**Available records:**
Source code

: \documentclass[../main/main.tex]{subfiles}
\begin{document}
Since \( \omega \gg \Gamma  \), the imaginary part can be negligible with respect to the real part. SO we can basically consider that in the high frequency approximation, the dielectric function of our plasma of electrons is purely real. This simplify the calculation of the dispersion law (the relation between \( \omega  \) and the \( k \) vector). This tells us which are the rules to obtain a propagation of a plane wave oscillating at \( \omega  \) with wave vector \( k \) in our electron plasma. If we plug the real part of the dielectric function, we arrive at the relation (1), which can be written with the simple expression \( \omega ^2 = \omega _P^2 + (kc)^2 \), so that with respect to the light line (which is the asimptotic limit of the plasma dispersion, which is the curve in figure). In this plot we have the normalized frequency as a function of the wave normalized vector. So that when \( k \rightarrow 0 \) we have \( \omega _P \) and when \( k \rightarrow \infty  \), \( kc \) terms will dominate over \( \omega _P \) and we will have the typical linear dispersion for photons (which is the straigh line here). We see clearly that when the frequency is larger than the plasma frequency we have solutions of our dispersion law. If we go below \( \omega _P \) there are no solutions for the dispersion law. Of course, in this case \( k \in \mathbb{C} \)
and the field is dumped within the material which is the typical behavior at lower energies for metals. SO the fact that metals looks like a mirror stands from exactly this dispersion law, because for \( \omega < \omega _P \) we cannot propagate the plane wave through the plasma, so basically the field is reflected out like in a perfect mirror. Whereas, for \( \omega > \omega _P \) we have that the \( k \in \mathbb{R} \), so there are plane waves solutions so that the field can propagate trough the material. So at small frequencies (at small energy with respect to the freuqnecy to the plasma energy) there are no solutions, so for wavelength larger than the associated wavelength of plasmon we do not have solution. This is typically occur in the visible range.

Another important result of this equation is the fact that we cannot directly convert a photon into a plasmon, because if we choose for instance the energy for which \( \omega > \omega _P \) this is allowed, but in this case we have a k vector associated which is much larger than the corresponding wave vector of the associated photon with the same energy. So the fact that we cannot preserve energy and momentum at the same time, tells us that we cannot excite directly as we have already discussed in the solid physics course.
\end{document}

**Exercise description:** Across the entries, how many lines contain the word "associated"? State that number and nothing else.

**Reply:** 2